** Opening Excerpted records block **
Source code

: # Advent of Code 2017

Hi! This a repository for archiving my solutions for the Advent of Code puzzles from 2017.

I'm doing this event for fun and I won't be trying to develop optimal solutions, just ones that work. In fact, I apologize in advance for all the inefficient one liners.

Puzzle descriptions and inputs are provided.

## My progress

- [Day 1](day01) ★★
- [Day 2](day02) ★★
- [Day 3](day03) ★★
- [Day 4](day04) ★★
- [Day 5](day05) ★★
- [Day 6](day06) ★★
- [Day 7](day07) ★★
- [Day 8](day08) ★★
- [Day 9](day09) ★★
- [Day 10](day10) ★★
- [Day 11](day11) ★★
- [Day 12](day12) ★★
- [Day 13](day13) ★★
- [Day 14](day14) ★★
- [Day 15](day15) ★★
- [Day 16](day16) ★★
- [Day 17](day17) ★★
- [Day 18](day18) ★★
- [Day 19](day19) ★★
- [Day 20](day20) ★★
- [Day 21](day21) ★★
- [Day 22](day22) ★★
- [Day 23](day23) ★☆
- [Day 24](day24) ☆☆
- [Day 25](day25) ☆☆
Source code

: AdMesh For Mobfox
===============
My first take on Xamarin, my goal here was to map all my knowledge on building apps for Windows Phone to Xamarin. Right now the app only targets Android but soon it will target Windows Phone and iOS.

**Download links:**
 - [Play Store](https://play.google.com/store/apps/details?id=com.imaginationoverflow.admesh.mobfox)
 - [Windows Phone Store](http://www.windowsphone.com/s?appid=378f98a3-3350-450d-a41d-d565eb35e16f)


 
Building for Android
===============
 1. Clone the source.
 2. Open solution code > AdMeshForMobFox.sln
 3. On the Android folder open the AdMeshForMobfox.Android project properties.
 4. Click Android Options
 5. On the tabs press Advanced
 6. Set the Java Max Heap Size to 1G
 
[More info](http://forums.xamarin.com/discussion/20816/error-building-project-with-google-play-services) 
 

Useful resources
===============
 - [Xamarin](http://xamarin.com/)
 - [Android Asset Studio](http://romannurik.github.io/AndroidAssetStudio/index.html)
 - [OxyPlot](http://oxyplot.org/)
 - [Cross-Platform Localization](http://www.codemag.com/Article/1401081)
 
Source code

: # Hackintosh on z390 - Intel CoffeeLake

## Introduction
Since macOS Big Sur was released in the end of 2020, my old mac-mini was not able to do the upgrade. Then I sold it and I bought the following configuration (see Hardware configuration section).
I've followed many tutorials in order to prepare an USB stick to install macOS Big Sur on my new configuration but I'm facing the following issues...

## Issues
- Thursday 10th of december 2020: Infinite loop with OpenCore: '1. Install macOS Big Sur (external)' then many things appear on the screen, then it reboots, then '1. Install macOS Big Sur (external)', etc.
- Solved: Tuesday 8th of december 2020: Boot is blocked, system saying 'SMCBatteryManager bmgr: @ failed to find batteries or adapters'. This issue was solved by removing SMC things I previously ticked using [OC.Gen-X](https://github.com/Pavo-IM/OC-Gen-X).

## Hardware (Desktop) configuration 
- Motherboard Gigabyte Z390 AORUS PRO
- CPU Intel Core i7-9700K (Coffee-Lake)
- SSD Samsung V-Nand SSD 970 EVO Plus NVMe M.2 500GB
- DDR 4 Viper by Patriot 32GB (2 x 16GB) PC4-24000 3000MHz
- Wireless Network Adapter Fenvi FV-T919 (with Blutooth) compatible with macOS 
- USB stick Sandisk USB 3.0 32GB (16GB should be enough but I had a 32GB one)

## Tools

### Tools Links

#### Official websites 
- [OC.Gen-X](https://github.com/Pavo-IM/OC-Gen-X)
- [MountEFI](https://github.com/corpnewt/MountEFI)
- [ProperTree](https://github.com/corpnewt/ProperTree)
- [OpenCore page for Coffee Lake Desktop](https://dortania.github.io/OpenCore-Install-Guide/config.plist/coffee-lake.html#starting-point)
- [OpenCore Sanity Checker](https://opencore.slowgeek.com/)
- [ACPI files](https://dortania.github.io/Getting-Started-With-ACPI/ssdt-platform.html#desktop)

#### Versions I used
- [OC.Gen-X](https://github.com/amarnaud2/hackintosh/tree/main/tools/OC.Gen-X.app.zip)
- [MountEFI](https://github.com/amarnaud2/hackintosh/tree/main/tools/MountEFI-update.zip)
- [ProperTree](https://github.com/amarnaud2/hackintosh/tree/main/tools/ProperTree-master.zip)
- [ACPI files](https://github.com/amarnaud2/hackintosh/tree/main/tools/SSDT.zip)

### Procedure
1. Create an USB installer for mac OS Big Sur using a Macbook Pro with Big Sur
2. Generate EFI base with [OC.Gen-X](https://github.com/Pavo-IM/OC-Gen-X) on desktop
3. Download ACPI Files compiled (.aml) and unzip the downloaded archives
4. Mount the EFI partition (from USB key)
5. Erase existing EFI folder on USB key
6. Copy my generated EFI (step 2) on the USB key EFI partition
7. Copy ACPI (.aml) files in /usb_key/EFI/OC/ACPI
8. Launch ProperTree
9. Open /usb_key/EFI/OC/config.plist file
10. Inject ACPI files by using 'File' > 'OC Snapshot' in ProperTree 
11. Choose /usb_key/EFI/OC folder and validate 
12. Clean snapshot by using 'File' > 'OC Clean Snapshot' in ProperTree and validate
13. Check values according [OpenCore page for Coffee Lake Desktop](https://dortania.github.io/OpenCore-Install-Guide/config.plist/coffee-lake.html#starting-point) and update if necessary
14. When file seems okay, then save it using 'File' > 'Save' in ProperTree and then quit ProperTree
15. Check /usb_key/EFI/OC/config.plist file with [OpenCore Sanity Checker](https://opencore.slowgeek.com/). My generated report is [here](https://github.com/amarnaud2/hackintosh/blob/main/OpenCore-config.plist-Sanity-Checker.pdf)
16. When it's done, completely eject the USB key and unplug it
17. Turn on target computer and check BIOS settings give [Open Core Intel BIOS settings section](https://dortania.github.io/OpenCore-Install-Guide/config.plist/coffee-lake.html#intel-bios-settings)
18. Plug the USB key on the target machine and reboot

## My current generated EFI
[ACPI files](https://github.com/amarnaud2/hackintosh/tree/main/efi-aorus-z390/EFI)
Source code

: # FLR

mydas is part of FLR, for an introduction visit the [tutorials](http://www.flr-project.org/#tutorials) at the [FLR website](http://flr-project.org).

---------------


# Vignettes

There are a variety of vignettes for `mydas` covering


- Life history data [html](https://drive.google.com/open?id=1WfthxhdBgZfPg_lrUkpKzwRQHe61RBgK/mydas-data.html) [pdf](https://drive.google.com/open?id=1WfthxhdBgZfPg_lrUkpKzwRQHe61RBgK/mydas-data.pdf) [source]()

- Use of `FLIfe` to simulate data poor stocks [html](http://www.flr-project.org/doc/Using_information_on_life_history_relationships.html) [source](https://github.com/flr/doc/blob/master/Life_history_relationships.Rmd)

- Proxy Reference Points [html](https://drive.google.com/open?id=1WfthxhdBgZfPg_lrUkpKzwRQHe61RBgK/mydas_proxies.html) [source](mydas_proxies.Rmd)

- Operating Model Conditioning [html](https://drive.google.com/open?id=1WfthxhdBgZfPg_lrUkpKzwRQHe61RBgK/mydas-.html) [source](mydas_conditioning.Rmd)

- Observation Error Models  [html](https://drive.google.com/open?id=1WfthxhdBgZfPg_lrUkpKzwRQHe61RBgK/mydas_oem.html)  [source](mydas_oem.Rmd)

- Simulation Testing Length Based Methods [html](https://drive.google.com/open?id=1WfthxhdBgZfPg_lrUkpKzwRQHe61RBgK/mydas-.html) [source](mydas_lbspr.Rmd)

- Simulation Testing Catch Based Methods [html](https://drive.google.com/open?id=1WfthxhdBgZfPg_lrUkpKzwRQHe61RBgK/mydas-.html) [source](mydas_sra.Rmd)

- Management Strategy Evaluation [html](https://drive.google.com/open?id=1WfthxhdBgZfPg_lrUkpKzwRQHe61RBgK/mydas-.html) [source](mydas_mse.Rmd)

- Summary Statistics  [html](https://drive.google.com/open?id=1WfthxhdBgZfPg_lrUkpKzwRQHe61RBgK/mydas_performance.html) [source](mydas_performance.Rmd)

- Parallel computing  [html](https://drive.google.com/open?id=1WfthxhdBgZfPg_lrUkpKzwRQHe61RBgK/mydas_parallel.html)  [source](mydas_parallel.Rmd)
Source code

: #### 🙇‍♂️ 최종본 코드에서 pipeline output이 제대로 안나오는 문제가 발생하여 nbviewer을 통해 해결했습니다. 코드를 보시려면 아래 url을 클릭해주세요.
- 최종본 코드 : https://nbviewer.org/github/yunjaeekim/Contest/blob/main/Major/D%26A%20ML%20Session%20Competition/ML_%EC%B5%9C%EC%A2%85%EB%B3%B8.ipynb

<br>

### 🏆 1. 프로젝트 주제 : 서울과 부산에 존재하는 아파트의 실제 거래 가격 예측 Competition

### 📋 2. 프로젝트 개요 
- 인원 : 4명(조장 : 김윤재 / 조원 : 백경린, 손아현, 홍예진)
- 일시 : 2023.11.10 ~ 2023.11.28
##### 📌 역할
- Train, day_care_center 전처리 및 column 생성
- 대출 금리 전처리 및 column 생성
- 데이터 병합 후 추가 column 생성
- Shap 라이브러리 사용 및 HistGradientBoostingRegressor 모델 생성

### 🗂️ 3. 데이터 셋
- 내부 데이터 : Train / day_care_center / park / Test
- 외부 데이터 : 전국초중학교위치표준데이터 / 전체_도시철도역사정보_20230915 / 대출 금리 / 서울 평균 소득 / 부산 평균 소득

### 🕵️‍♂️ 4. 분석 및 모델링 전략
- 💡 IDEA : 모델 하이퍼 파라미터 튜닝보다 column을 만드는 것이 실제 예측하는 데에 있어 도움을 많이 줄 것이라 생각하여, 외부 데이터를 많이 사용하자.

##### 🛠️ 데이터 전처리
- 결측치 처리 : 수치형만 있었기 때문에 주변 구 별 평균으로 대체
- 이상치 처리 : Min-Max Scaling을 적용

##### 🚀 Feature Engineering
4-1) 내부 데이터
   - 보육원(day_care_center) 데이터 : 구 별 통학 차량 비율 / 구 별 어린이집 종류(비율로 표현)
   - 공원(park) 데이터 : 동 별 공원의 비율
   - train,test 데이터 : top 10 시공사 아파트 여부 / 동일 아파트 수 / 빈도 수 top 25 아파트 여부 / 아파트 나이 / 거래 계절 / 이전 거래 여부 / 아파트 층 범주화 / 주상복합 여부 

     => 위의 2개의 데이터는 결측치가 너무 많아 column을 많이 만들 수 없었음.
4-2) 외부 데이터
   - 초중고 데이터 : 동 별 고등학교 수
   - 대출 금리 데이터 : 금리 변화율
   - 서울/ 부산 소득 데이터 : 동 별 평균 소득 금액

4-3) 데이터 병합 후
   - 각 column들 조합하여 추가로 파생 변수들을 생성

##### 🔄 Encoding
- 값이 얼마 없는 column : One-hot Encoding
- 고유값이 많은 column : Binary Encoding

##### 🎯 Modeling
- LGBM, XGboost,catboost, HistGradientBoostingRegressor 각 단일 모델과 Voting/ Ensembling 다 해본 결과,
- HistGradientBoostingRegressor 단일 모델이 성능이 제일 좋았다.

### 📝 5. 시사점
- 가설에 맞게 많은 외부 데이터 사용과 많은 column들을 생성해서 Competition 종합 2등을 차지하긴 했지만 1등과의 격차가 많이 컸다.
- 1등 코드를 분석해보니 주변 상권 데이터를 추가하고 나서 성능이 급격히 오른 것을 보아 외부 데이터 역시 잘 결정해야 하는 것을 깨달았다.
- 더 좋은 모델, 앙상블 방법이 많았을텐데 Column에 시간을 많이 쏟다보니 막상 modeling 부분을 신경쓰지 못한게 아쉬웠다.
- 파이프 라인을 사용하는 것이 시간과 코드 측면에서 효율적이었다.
** Closing Excerpted records block **
From the entries above, extract every line where the word "ProperTree" appears.

- [ProperTree](https://github.com/corpnewt/ProperTree)
- [ProperTree](https://github.com/amarnaud2/hackintosh/tree/main/tools/ProperTree-master.zip)
8. Launch ProperTree
10. Inject ACPI files by using 'File' > 'OC Snapshot' in ProperTree 
12. Clean snapshot by using 'File' > 'OC Clean Snapshot' in ProperTree and validate
14. When file seems okay, then save it using 'File' > 'Save' in ProperTree and then quit ProperTree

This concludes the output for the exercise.